La tía Maddy sacudió la cabeza. —No se equivocaron angelito. Creo que si algo sabe hacer bien esa gente, es calcular.
¿Quién era «esa gente» a la que se refería?
—Todo el mundo puede equivocarse alguna vez en sus cálculos —repuse.
—Isaac Newton, me temo que no.
—¿Newton calculó la fecha de nacimiento de Charlotee?
—Cariño, comprendo tu curiosidad. Cuando yo tenía tu edad, era exactamente igual. Pero, en primer lugar, a veces es mejor no saber, y en segundo, me gustaría, mucho, muchísimo, tener mis caramelos de limón.
—Todo esto es tan ilógico... —dije.
—Sólo aparentemente —replicó la tía Maddy, acariciándome la mano—. Y piénsalo. Aunque no te haya aclarado nada, esta conversación debe de quedar entre nosotras, si tu abuela se entera de que te he explicado todo esto, se enfadará. Y cuando se enfada, es aun más terrible de lo normal.
—No te delataré tía Maddy. Y tranquila, que enseguida voy por tus caramelos.
—Eres una buena chica.
—Solo tengo una pregunta más, ¿Cuánto tiempo pasa desde el primer viaje hasta que vuelve a ocurrir? —La tía Maddy suspiró.
—¡Por favor! —imploré.
—No creo que haya reglas para eso —explico la tía Maddy—. Supongo que cada portador del gen es distinto. Pero ninguno puede dirigir por sí mismo los viajes del tiempo. Es algo que pasa diariamente, a veces incluso varias veces al día, de forma totalmente controlada. Por eso es tan importante ese cronógrafo. Por lo que he creído entender, gracias a su ayuda, Charlotte no tendrá que vagar desamparada de aquí para allá, a través del tiempo, sino que podrá ser enviada a épocas sin peligro donde no pueda pasarle nada. De modo que no hace falta que te preocupes por ella, para ser sincera, me preocupaba mucho más por mi misma.

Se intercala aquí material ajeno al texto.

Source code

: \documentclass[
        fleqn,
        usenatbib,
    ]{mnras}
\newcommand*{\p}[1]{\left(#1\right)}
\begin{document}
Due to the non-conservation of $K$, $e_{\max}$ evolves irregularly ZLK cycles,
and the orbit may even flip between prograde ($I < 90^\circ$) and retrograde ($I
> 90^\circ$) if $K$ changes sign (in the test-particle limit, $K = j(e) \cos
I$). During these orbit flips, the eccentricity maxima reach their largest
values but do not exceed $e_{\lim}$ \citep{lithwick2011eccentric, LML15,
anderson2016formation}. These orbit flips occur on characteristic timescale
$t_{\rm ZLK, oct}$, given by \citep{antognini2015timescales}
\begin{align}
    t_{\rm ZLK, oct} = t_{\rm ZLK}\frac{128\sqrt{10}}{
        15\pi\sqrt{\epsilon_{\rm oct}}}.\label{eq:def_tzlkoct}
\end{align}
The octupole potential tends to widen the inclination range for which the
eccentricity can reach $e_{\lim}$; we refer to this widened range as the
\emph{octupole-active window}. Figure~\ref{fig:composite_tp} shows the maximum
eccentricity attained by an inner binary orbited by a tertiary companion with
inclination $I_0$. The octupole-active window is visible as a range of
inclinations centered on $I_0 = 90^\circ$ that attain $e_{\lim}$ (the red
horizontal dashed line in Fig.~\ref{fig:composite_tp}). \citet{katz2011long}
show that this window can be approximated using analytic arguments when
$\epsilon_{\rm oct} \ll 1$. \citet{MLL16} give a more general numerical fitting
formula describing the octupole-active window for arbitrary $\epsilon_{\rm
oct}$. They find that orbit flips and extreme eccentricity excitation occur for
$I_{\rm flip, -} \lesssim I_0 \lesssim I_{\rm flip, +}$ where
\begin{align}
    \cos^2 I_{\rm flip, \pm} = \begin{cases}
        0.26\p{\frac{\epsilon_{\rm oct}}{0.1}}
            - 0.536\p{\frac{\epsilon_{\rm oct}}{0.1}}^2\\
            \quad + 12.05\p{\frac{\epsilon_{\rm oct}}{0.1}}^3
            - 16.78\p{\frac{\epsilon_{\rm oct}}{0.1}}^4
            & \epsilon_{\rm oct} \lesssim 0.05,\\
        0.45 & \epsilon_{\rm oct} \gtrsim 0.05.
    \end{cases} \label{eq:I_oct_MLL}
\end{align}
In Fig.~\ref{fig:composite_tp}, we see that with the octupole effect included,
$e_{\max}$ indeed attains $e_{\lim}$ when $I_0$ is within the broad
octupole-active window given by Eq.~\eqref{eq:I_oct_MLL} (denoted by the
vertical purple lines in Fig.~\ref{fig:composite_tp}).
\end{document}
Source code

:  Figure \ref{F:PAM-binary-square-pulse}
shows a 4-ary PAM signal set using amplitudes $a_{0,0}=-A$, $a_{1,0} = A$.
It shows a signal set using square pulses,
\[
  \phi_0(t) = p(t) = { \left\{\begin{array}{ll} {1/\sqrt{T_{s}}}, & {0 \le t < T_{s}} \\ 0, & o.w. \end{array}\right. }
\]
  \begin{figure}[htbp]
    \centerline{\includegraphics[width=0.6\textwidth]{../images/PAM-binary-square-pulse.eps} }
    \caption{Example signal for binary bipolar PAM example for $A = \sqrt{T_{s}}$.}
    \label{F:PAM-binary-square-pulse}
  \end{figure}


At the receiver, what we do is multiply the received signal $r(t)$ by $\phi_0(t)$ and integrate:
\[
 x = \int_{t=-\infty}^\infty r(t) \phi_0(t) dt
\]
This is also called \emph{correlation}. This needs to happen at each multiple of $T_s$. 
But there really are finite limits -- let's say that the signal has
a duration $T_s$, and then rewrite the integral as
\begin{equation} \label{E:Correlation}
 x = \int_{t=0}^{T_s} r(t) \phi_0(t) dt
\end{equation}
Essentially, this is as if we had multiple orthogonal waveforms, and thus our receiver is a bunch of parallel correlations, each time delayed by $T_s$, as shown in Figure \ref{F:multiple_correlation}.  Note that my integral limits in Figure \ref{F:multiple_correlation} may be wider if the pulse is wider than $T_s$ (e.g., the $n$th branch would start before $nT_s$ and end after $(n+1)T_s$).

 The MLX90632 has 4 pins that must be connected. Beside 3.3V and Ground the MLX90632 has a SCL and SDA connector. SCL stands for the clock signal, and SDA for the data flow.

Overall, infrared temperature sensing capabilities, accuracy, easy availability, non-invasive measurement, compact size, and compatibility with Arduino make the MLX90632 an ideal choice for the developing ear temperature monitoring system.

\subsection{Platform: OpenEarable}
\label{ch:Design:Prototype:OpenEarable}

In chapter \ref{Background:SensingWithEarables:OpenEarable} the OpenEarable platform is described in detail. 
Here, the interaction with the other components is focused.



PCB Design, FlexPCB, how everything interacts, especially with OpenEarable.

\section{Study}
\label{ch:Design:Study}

—¿Y cuánto tiempo desapareces en el presente mientras estás en el pasado, y crees que existe la posibilidad de que la segunda vez se salte hacía atrás, por ejemplo, hasta la época de los dinosaurios, cuando aquí todo era aun pantano? —pregunté de corrido.
Mi tía abuela me interrumpió con un gesto. —Ya basta, Gwendolyn, ¡yo tampoco sé nada de esto!
Me levante rápidamente. —De todas maneras, gracias por tus respuestas —dije—. Me has ayudado mucho.
—No creo que te haya ayudado precisamente. Y, además, me están entrando remordimientos, ¿sabes? solo pensando en tu propio interés, no debería apoyarte, y aun menos teniendo en cuenta que yo misma no debería saber nada de todo este asunto, cuando en otro tiempo le preguntaba a mi hermano, tu querido abuelo, sobre todos estos secretos, él siempre me daba la misma respuesta: Cuanto menos supiera, mejor para mí. ¿Quieres ir a buscar mis caramelos de una vez? y por favor no lo olvides: ¡con azúcar!